*** Recorded data Section Begins ***

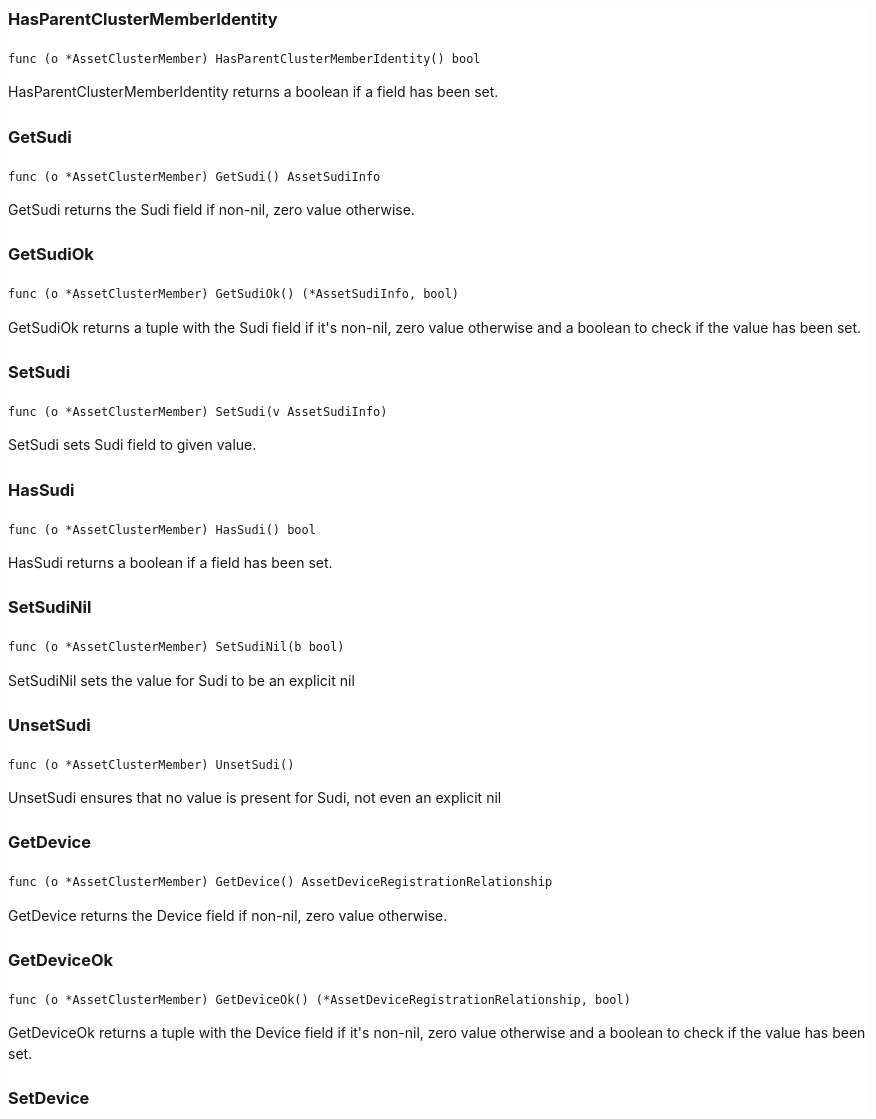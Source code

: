 ### HasParentClusterMemberIdentity

`func (o *AssetClusterMember) HasParentClusterMemberIdentity() bool`

HasParentClusterMemberIdentity returns a boolean if a field has been set.

### GetSudi

`func (o *AssetClusterMember) GetSudi() AssetSudiInfo`

GetSudi returns the Sudi field if non-nil, zero value otherwise.

### GetSudiOk

`func (o *AssetClusterMember) GetSudiOk() (*AssetSudiInfo, bool)`

GetSudiOk returns a tuple with the Sudi field if it's non-nil, zero value otherwise
and a boolean to check if the value has been set.

### SetSudi

`func (o *AssetClusterMember) SetSudi(v AssetSudiInfo)`

SetSudi sets Sudi field to given value.

### HasSudi

`func (o *AssetClusterMember) HasSudi() bool`

HasSudi returns a boolean if a field has been set.

### SetSudiNil

`func (o *AssetClusterMember) SetSudiNil(b bool)`

 SetSudiNil sets the value for Sudi to be an explicit nil

### UnsetSudi
`func (o *AssetClusterMember) UnsetSudi()`

UnsetSudi ensures that no value is present for Sudi, not even an explicit nil
### GetDevice

`func (o *AssetClusterMember) GetDevice() AssetDeviceRegistrationRelationship`

GetDevice returns the Device field if non-nil, zero value otherwise.

### GetDeviceOk

`func (o *AssetClusterMember) GetDeviceOk() (*AssetDeviceRegistrationRelationship, bool)`

GetDeviceOk returns a tuple with the Device field if it's non-nil, zero value otherwise
and a boolean to check if the value has been set.

### SetDevice
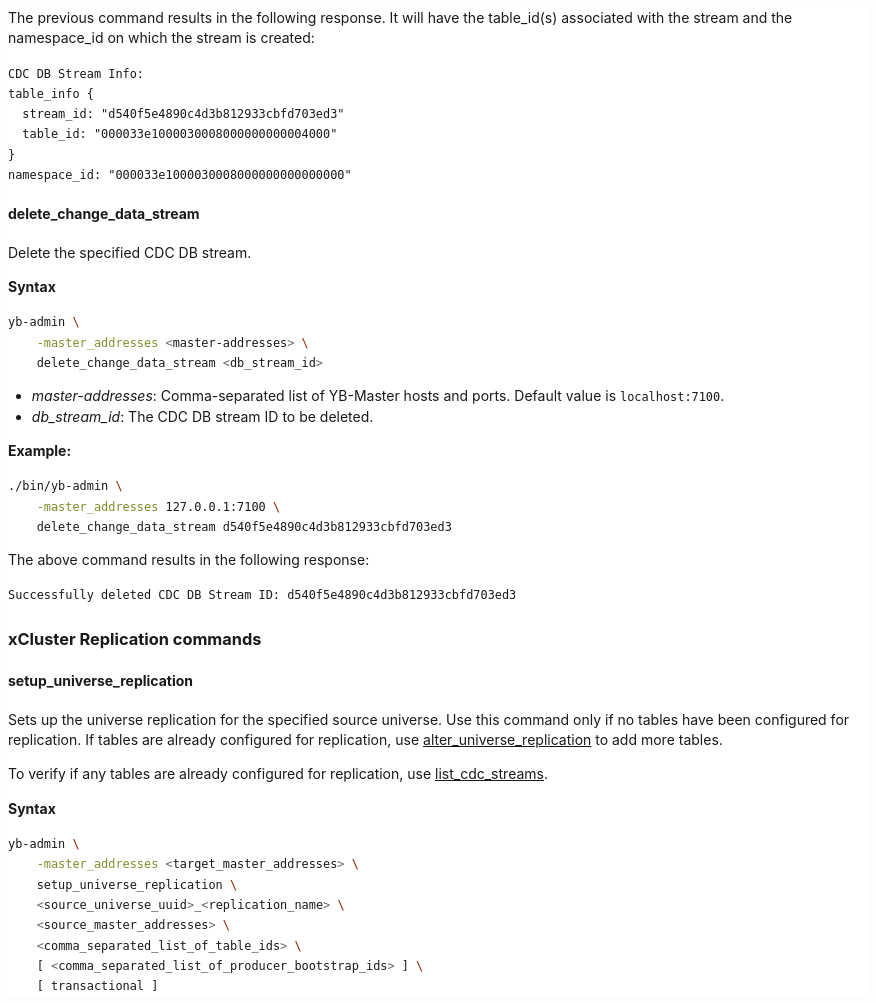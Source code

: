 The previous command results in the following response. It will have the table_id(s) associated with the stream and the namespace_id on which the stream is created:

```output
CDC DB Stream Info:
table_info {
  stream_id: "d540f5e4890c4d3b812933cbfd703ed3"
  table_id: "000033e1000030008000000000004000"
}
namespace_id: "000033e1000030008000000000000000"
```

#### delete_change_data_stream

Delete the specified CDC DB stream.

**Syntax**

```sh
yb-admin \
    -master_addresses <master-addresses> \
    delete_change_data_stream <db_stream_id>
```

* *master-addresses*: Comma-separated list of YB-Master hosts and ports. Default value is `localhost:7100`.
* *db_stream_id*: The CDC DB stream ID to be deleted.

**Example:**

```sh
./bin/yb-admin \
    -master_addresses 127.0.0.1:7100 \
    delete_change_data_stream d540f5e4890c4d3b812933cbfd703ed3
```

The above command results in the following response:

```output
Successfully deleted CDC DB Stream ID: d540f5e4890c4d3b812933cbfd703ed3
```

### xCluster Replication commands

#### setup_universe_replication

Sets up the universe replication for the specified source universe. Use this command only if no tables have been configured for replication. If tables are already configured for replication, use [alter_universe_replication](#alter-universe-replication) to add more tables.

To verify if any tables are already configured for replication, use [list_cdc_streams](#list-cdc-streams).

**Syntax**

```sh
yb-admin \
    -master_addresses <target_master_addresses> \
    setup_universe_replication \
    <source_universe_uuid>_<replication_name> \
    <source_master_addresses> \
    <comma_separated_list_of_table_ids> \
    [ <comma_separated_list_of_producer_bootstrap_ids> ] \
    [ transactional ]
```
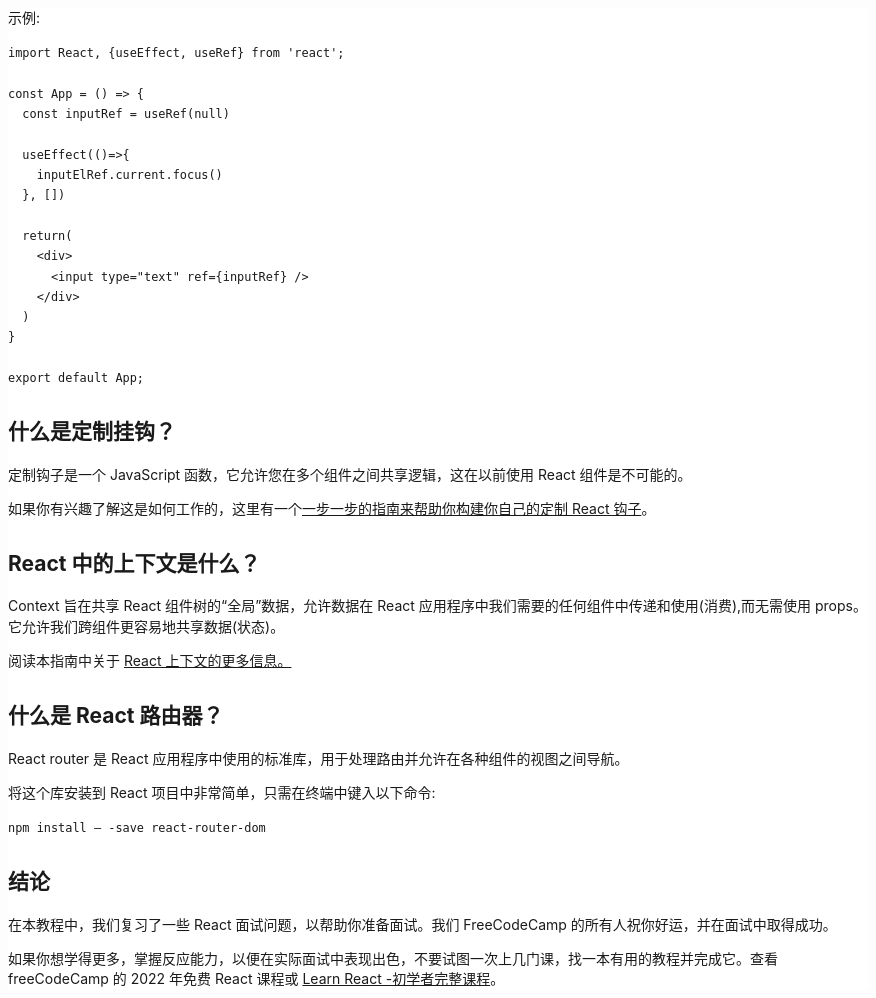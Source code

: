 示例:

```
import React, {useEffect, useRef} from 'react';

const App = () => {
  const inputRef = useRef(null)

  useEffect(()=>{
    inputElRef.current.focus()
  }, [])

  return(
    <div>
      <input type="text" ref={inputRef} />
    </div>
  )
}

export default App;
```

## 什么是定制挂钩？

定制钩子是一个 JavaScript 函数，它允许您在多个组件之间共享逻辑，这在以前使用 React 组件是不可能的。

如果你有兴趣了解这是如何工作的，这里有一个[一步一步的指南来帮助你构建你自己的定制 React 钩子](https://www.freecodecamp.org/news/how-to-create-react-hooks/)。

## React 中的上下文是什么？

Context 旨在共享 React 组件树的“全局”数据，允许数据在 React 应用程序中我们需要的任何组件中传递和使用(消费),而无需使用 props。它允许我们跨组件更容易地共享数据(状态)。

阅读本指南中关于 [React 上下文的更多信息。](https://www.freecodecamp.org/news/react-context-for-beginners/)

## 什么是 React 路由器？

React router 是 React 应用程序中使用的标准库，用于处理路由并允许在各种组件的视图之间导航。

将这个库安装到 React 项目中非常简单，只需在终端中键入以下命令:

```
npm install – -save react-router-dom
```

## 结论

在本教程中，我们复习了一些 React 面试问题，以帮助你准备面试。我们 FreeCodeCamp 的所有人祝你好运，并在面试中取得成功。

如果你想学得更多，掌握反应能力，以便在实际面试中表现出色，不要试图一次上几门课，找一本有用的教程并完成它。查看 freeCodeCamp 的 2022 年免费 React 课程或 [Learn React -初学者完整课程](https://www.freecodecamp.org/news/learn-react-course/)。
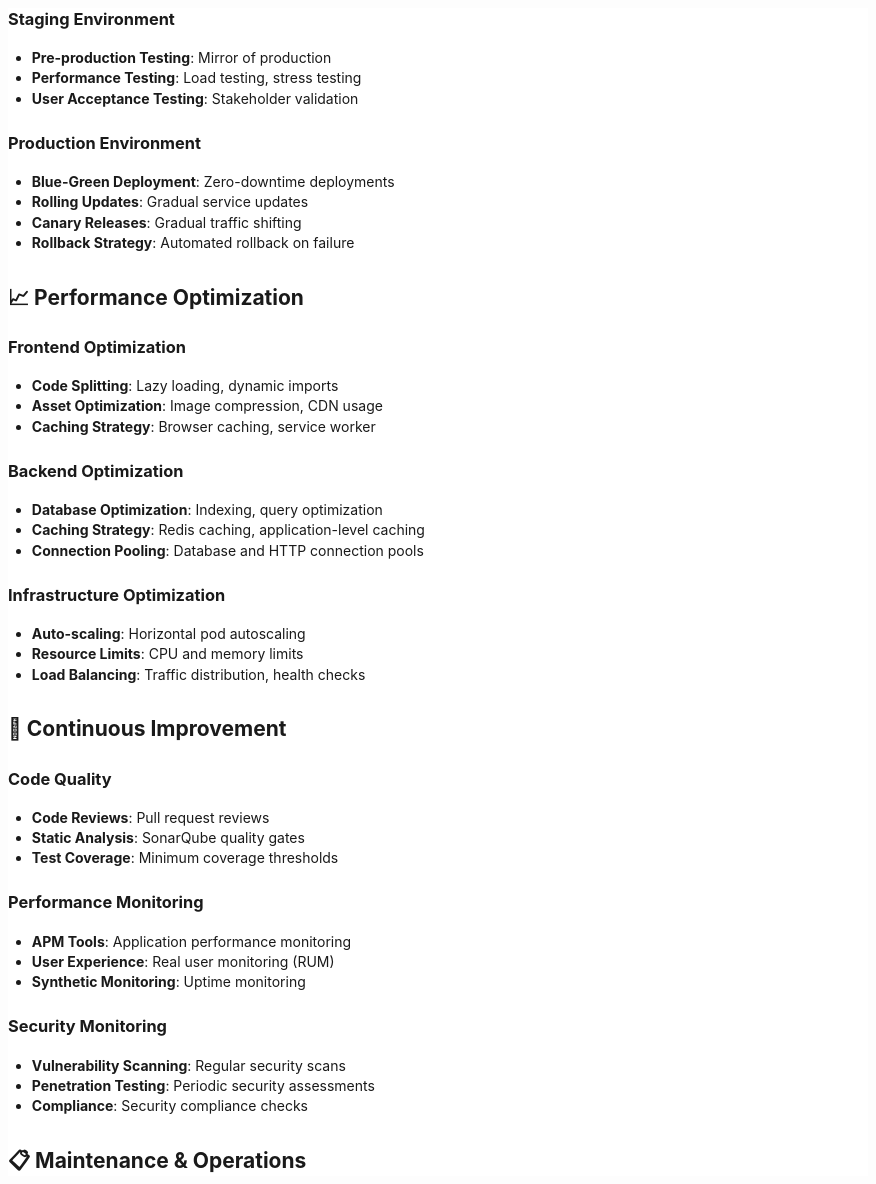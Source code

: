 ### **Staging Environment**
- **Pre-production Testing**: Mirror of production
- **Performance Testing**: Load testing, stress testing
- **User Acceptance Testing**: Stakeholder validation

### **Production Environment**
- **Blue-Green Deployment**: Zero-downtime deployments
- **Rolling Updates**: Gradual service updates
- **Canary Releases**: Gradual traffic shifting
- **Rollback Strategy**: Automated rollback on failure

## 📈 Performance Optimization

### **Frontend Optimization**
- **Code Splitting**: Lazy loading, dynamic imports
- **Asset Optimization**: Image compression, CDN usage
- **Caching Strategy**: Browser caching, service worker

### **Backend Optimization**
- **Database Optimization**: Indexing, query optimization
- **Caching Strategy**: Redis caching, application-level caching
- **Connection Pooling**: Database and HTTP connection pools

### **Infrastructure Optimization**
- **Auto-scaling**: Horizontal pod autoscaling
- **Resource Limits**: CPU and memory limits
- **Load Balancing**: Traffic distribution, health checks

## 🔄 Continuous Improvement

### **Code Quality**
- **Code Reviews**: Pull request reviews
- **Static Analysis**: SonarQube quality gates
- **Test Coverage**: Minimum coverage thresholds

### **Performance Monitoring**
- **APM Tools**: Application performance monitoring
- **User Experience**: Real user monitoring (RUM)
- **Synthetic Monitoring**: Uptime monitoring

### **Security Monitoring**
- **Vulnerability Scanning**: Regular security scans
- **Penetration Testing**: Periodic security assessments
- **Compliance**: Security compliance checks

## 📋 Maintenance & Operations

*** Recorded data Section Ends ***

Your task:
From the listing above, pick out every line containing "returns".

Written response:
HasParentClusterMemberIdentity returns a boolean if a field has been set.
GetSudi returns the Sudi field if non-nil, zero value otherwise.
GetSudiOk returns a tuple with the Sudi field if it's non-nil, zero value otherwise
HasSudi returns a boolean if a field has been set.
GetDevice returns the Device field if non-nil, zero value otherwise.
GetDeviceOk returns a tuple with the Device field if it's non-nil, zero value otherwise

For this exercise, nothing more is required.